Shameem Ahmed Chowdhury Noman, secretary general at Bangladesh Association of International Recruiting Agencies, said several lakh people go abroad for employment every year.
“We always say those who go abroad for jobs will benefit as much as their costs can be reduced,” he said.
“Air tickets have become markedly pricier in several years. $250-300 tickets are now $800-1,000. It is migrants who are bearing the additional costs,” he explained.
Noman also said no additional costs should be imposed on the migration sector. “We urge the government to exempt migrants from paying the hiked tax.”
How much more will travellers pay?
A traveller will pay Tk 6,000 in taxes to go to North America, South America, Europe, Africa, Australia, New Zealand, China, Japan, Hong Kong, North Korea, Vietnam, Laos, Cambodia, and Taiwan. The current tax for these destinations is Tk 2,500.
In case of going to a South Asian Association for Regional Cooperation country, a passenger will pay Tk 2,000 while the current tax is Tk 800.
A tax of Tk 4,000 has been proposed for going to any other country while the current figure is Tk 1,800. This means expatriates working in the Middle Eastern countries will need to pay Tk 4,000 in travel tax.
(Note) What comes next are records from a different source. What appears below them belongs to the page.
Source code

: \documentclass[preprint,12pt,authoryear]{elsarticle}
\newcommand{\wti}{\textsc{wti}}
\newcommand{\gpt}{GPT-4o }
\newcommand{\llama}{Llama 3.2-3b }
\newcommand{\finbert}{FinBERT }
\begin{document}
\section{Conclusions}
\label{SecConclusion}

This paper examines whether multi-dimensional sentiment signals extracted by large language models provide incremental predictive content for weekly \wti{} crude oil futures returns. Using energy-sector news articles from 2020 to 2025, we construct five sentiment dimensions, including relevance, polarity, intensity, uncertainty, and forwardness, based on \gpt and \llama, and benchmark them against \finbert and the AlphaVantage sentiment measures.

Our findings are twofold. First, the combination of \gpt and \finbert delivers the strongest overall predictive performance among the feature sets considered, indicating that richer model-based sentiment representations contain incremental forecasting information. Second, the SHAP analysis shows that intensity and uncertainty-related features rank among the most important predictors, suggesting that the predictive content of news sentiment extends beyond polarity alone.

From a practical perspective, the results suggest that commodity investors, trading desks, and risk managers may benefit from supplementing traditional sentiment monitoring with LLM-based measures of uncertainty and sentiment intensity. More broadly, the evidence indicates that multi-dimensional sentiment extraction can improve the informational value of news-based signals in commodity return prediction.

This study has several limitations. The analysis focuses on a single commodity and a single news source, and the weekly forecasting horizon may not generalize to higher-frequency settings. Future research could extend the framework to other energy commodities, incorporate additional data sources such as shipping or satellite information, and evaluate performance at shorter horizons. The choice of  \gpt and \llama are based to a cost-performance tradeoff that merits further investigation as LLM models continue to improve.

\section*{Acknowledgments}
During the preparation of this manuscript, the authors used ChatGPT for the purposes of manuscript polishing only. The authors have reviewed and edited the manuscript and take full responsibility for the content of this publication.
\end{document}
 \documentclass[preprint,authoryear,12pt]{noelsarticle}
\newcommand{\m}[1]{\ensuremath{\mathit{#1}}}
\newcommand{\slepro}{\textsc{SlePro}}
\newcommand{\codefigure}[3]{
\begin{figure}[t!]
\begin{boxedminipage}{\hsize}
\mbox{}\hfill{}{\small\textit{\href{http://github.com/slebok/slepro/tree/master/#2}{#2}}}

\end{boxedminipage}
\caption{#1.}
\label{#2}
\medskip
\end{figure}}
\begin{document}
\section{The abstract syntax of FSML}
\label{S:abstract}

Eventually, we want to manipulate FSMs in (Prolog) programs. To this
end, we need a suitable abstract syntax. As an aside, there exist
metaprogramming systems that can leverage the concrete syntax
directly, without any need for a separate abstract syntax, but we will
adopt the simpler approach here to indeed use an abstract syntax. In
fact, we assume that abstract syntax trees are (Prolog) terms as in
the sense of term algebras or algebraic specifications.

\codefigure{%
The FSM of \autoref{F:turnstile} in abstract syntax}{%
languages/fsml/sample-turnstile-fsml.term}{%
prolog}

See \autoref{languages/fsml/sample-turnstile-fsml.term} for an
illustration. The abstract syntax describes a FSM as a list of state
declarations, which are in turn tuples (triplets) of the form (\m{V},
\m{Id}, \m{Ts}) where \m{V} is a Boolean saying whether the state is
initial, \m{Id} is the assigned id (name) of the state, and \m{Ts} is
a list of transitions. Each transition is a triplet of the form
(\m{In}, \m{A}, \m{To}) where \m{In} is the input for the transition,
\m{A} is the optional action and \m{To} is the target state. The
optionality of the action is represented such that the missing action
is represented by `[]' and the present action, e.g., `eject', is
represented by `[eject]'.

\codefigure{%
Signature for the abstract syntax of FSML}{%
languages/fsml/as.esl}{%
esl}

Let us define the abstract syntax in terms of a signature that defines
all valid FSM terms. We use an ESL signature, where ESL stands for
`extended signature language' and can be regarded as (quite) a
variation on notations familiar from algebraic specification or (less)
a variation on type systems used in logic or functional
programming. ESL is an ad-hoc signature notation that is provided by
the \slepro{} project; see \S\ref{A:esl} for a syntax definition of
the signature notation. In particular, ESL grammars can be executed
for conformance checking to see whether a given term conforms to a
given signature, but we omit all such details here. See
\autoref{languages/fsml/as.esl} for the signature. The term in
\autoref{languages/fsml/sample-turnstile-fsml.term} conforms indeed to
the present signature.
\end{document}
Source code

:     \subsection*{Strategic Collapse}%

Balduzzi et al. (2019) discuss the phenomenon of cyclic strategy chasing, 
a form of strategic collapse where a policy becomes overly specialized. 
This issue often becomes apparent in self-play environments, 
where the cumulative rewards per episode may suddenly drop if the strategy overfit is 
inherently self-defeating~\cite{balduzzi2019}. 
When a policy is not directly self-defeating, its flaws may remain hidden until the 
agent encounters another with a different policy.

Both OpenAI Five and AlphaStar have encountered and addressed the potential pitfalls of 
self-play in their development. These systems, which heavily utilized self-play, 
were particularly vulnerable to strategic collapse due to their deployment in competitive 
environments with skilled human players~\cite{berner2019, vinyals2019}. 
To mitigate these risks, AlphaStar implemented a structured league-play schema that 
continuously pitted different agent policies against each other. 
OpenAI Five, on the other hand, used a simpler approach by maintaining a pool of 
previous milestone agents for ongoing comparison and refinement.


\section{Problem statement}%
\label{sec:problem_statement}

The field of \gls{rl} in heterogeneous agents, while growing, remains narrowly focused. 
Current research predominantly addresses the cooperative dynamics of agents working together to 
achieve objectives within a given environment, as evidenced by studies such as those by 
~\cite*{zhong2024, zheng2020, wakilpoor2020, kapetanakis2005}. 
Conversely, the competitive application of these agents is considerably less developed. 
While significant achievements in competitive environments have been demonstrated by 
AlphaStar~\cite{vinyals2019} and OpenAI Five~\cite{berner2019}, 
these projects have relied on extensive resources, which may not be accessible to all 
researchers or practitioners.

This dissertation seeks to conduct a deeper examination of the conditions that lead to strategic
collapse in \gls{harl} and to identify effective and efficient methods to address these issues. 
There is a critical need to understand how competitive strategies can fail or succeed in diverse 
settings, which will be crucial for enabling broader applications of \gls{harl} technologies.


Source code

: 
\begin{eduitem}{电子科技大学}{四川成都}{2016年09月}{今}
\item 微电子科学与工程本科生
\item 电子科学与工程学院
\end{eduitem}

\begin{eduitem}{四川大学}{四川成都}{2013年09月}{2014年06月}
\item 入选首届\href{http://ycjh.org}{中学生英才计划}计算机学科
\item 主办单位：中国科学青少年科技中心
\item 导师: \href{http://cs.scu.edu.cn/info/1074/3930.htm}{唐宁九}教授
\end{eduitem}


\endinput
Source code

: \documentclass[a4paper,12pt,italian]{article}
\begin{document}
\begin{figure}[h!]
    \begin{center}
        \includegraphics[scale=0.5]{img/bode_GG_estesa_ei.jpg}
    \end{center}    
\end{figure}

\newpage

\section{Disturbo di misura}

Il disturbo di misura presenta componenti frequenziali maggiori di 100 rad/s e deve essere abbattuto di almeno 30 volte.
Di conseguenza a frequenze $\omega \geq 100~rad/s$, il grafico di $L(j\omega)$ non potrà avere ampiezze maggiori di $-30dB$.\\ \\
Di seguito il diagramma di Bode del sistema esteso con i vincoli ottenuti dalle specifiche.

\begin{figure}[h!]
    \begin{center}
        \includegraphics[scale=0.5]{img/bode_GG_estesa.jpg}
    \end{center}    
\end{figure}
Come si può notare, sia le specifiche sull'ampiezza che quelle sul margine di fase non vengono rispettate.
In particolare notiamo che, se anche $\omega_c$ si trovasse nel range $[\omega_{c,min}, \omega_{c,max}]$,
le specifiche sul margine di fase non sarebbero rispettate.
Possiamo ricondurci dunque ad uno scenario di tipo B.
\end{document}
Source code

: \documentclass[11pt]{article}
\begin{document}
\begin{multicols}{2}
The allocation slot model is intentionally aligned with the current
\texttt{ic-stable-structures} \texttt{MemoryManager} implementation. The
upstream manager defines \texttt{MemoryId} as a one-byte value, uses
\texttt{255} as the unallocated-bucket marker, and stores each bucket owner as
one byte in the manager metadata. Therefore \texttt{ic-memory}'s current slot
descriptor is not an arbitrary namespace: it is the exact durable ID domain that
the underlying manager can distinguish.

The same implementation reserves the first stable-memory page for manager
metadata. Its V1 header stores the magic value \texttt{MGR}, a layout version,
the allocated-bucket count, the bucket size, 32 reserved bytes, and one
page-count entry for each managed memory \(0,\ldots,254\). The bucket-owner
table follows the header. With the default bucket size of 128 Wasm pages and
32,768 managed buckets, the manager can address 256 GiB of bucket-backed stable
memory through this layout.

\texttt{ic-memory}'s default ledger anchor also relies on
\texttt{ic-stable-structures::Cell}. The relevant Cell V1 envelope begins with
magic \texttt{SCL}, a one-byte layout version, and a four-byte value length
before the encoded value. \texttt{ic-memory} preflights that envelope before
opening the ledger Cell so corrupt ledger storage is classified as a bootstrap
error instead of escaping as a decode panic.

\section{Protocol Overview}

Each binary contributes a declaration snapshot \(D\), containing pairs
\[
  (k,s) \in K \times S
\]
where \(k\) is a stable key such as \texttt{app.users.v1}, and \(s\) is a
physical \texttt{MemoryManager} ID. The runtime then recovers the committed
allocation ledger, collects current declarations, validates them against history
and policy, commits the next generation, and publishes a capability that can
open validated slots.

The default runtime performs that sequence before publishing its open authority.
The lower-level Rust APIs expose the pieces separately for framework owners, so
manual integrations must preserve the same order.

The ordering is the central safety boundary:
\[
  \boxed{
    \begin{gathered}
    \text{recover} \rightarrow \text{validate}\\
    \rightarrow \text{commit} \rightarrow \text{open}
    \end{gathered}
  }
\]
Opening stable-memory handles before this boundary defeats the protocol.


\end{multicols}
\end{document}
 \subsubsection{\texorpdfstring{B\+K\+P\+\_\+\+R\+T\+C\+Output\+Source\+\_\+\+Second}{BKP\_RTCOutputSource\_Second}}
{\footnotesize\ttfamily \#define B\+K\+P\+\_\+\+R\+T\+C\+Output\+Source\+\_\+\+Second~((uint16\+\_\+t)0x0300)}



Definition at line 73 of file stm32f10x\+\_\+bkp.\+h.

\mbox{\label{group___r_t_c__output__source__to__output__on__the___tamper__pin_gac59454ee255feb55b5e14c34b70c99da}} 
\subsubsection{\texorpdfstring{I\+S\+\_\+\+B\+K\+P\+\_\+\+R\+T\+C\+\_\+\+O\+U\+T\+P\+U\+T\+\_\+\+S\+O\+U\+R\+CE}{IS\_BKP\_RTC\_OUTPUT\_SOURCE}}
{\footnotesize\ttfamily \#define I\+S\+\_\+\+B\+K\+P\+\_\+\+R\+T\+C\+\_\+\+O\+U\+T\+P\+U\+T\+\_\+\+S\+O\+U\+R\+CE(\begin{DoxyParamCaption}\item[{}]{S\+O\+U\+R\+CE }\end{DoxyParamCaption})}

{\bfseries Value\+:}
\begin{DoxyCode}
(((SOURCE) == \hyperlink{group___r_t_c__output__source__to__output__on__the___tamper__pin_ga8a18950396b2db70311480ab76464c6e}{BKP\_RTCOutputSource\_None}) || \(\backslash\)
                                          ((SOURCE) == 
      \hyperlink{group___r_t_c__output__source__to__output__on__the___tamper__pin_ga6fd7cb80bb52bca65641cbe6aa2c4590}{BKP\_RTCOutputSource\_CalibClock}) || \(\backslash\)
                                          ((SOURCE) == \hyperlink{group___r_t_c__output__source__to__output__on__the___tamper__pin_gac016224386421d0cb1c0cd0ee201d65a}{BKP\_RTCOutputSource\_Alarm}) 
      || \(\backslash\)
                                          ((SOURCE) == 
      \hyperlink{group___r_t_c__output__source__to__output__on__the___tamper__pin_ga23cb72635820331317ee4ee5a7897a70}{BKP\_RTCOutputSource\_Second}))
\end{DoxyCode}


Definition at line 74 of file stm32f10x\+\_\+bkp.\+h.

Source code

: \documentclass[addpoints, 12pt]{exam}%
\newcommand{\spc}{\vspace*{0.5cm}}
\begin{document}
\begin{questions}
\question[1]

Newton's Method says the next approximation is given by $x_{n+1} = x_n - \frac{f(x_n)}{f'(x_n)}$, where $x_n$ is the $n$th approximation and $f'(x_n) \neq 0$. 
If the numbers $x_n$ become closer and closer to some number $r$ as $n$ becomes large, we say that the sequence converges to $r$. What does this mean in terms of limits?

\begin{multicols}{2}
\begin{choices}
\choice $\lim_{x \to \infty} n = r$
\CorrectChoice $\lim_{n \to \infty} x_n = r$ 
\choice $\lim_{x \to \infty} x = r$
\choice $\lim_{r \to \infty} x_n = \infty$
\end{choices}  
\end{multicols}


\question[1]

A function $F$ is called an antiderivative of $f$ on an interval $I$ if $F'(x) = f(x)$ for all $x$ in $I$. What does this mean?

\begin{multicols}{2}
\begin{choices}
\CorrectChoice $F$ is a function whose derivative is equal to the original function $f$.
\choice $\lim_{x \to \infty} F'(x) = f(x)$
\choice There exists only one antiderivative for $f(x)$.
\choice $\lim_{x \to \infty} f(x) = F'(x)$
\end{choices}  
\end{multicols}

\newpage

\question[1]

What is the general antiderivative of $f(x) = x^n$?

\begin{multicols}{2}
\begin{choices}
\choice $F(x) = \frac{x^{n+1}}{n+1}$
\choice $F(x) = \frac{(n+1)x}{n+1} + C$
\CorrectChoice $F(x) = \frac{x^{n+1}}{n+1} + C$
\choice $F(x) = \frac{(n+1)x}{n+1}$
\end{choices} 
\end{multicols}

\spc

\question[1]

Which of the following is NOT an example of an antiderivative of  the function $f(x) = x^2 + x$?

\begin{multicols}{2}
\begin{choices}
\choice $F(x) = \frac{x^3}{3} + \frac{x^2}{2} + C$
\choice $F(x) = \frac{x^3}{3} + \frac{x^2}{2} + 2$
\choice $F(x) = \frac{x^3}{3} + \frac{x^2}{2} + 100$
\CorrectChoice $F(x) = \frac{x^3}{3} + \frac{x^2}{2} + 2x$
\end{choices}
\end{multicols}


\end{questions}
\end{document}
Moreover, a tax of Tk 200 has also been proposed in the budget for domestic air travel. At present, there is no travel tax for this.
For travelling to any country via land borders or waterways, passengers have to pay a tax of Tk 1,000. Currently, passengers pay Tk 500 for travelling to countries via land borders and Tk 800 via waterways.
The finance minister has also proposed halving the tax rates for passengers of up to 12 years of age.